May 28, 2012 By Holly Evarts
The Insertable Robotic Effector Platform in action

A collaboration between Columbia Professors Peter Allen (Computer Science, Columbia Engineering), Nabil Simaan (formerly Mechanical Engineering at Columbia, now at Vanderbilt) and Dennis Fowler (Surgery, Columbia University Medical Center) has resulted in an innovative new approach to minimally invasive surgery. They have developed a novel robotic platform for minimally invasive single-port surgery—Insertable Robotic Effector Platform (IREP)—that they say is the world’s smallest in required diameter (∅15 mm) that can enter the body while enabling dual-arm-dexterous operation, 3-D visualization, and automated instrument tracking. It was recently licensed to Titan Medical, Inc.

Patients prefer minimally invasive surgery because it results in smaller scars, less pain, and a quicker recovery.  However, techniques such as laparoscopy often require multiple incisions and a large team of personnel. As a result of reducing the size and scope of the instruments, the difficulty of minimally invasive procedures has increased significantly, often resulting in increased operation time and cost.
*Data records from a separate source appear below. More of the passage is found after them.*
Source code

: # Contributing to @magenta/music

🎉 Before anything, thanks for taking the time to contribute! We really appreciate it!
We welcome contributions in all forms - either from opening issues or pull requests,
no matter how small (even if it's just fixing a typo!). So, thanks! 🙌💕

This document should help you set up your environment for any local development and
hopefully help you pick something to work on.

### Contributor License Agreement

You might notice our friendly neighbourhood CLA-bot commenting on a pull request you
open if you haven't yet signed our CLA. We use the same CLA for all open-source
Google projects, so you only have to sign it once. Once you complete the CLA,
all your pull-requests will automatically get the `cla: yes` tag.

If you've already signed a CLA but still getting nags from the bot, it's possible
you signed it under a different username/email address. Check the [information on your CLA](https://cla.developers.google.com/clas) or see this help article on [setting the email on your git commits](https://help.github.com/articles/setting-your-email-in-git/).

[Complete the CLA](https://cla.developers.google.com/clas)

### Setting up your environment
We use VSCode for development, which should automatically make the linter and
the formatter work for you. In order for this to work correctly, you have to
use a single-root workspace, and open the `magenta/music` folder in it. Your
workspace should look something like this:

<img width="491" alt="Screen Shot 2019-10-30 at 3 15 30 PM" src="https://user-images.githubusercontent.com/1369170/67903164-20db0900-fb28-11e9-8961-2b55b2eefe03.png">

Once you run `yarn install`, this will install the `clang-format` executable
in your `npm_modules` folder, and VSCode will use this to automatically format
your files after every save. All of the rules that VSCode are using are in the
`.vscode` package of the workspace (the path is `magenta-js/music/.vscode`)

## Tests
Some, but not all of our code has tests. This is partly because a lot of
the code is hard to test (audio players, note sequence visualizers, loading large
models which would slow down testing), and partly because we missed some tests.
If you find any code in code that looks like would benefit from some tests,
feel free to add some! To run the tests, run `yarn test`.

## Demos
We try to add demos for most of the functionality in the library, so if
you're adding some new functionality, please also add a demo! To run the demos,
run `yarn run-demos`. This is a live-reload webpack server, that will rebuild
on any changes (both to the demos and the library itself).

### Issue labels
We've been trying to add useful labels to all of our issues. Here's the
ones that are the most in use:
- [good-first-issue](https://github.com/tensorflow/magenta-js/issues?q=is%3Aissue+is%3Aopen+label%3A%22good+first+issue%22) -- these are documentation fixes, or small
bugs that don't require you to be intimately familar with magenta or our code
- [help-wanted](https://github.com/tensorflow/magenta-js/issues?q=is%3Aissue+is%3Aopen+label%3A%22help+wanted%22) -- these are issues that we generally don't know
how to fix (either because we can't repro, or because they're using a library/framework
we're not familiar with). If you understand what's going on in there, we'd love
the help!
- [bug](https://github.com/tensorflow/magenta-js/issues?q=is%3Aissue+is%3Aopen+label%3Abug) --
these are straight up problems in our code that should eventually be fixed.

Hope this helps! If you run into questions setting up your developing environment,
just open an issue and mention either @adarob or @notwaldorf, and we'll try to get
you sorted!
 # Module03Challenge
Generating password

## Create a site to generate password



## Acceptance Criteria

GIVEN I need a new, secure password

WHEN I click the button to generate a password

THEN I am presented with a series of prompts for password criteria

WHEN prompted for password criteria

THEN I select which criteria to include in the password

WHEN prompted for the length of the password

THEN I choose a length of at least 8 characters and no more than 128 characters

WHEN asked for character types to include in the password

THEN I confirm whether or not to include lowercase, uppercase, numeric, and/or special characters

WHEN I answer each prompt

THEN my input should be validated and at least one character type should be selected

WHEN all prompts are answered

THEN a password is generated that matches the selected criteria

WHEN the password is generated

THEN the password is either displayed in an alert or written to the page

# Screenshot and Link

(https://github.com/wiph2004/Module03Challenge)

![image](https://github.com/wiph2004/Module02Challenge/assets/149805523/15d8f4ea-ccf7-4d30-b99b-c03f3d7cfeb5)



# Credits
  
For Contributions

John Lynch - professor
The techniques are simply too complex and too costly for all surgeons and all hospitals to be able to provide them.

“Our IREP system represents an exciting new development in robotic surgery,” says Allen. “Instead of multi-million-dollar large robotic systems, this is a low-cost, minimally invasive, compact system that includes state-of-the-art robotic arms and surgical instrumentation with 3-D stereo-vision imaging and a suite of intelligent software for control and visualization to assist the surgeon.”

The IREP consists of a collapsible configuration for insertion into natural orifices or through a small incision, a dual arm configuration with seven degrees of freedom per arm, and a binocular camera for 3-D visualization. The unique 3-D vision system, which includes two controllable miniature cameras inside the body, can be used to automatically track anatomical structures and surgical tools during a procedure, providing real-time in-vivo viewing for the surgeon. Using stereo reconstruction methods, surgeons can also model the patient’s internal anatomy and register it with pre-operative CT, Ultrasound, or MRI scans.

The IREP’S unique mechanical architecture includes snake-like continuum robots with push-pull actuation, parallel linkages, and passively flexible actuation stems. It has also been designed as a platform for multi-modal use including energy and drug delivery and suction. This is achieved through the use of tubular access channels within each surgical arm.

“In contrast to existing systems, which are too large to be mounted on the surgical bed, this device is so small that it can be easily attached, allowing for quick orientation of the patient during surgery,” says Fowler. “We anticipate that robots in the future can greatly improve the care of surgical patients, and we are very excited about the partnership with Titan. By reducing the invasiveness of surgery, we will improve the outcome of surgery for patients, for surgeons, and for hospitals.”